-1

SOME BACKGROUND

I am working on a training Random Forest regressor, for predicting yield in crops. Some of my predictor variables apply only to some cases, e.g. I have a variable denoting the number of rows, which only applies to crops grown in a polytunnel. If the crops are grown in a glasshouse, the number of rows does not apply, so it is left as a null value. I also have another variable which denotes whether the crop is grown under a polytunnel or glasshouse.

THE PROBLEM

As Random Forest does not handle missing values, is there a strategy that could deal with cases where variables take null values for cases where they do not apply? Tutorials and papers on the topic suggest imputing the values, but under the scenarios they consider these variables still apply, and are missing because of some external factor (e.g. rich people don't generally want to reveal their salaries).

Bodwin
  • 11
  • 2
  • Yes the best way to approach the problem is to give to those cases a special value. Ad example if for the polytunnel crops the number of rows ranges in [0,100], to all the samples in glasshouse you will give -1. What you should have is that the tree will use the polutunnel/galsshouse variable to split the data. Then, the data in polytunnel will be evaluated according to the number of rows while the number of rows will be ignored in glasshouse since is constant. – Roberto Nov 13 '18 at 13:54
  • Thank you for the answer - I have now applied your method to my data. My only worry is whether it will actually split on glasshouse/polytunnel - for all I know random forest might decide to use number of rows first, in which case the -1 fill values will have an interesting consequences. I recognise this depends on the underlying data, so as long as I am taking the best approach in the current circumstances, I am happy! – Bodwin Nov 14 '18 at 08:49
  • That is a fair. So I suggest you to check what happen plotting the tree structure. If you have small dataset you could try to compute the entropy/gini values to check manually what happen. I will post the comment as answer – Roberto Nov 14 '18 at 08:52

1 Answers1

1

The best way to approach the problem is to give to those cases a special value.

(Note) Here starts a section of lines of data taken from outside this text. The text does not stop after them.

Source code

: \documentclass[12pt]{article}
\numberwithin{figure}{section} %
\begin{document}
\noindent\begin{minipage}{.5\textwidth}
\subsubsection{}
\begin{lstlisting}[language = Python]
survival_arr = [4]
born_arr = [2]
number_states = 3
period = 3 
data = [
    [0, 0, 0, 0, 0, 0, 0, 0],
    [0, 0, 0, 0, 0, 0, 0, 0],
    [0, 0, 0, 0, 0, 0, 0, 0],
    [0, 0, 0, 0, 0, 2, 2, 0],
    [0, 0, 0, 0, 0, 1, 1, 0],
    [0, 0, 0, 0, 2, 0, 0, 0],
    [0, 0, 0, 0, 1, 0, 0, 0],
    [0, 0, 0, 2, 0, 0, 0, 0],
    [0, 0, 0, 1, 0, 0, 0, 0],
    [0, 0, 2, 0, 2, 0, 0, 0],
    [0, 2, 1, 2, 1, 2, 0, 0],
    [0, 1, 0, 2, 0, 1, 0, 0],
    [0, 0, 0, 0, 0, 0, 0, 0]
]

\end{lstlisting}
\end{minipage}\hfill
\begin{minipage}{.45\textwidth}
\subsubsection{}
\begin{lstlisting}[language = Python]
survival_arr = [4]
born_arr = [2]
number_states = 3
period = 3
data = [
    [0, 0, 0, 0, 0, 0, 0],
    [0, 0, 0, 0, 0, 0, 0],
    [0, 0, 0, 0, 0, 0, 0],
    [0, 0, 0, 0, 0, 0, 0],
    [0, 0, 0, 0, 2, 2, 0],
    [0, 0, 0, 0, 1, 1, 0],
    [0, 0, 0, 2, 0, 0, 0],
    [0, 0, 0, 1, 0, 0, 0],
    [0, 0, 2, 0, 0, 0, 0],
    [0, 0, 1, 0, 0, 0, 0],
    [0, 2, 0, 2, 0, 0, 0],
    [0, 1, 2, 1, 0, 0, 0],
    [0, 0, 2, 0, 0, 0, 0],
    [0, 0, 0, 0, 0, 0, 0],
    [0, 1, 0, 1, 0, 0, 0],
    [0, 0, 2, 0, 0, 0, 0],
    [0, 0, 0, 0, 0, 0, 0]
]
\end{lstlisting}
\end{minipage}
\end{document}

Ad example if for the polytunnel crops the number of rows ranges in [0,100], to all the samples in glasshouse you will give -1.

What you should have is that the tree will use the polutunnel/galsshouse variable to split the data. Then, the data in polytunnel will be evaluated according to the number of rows while the number of rows will be ignored in glasshouse since is constant.

Roberto
  • 745
  • 4
  • 19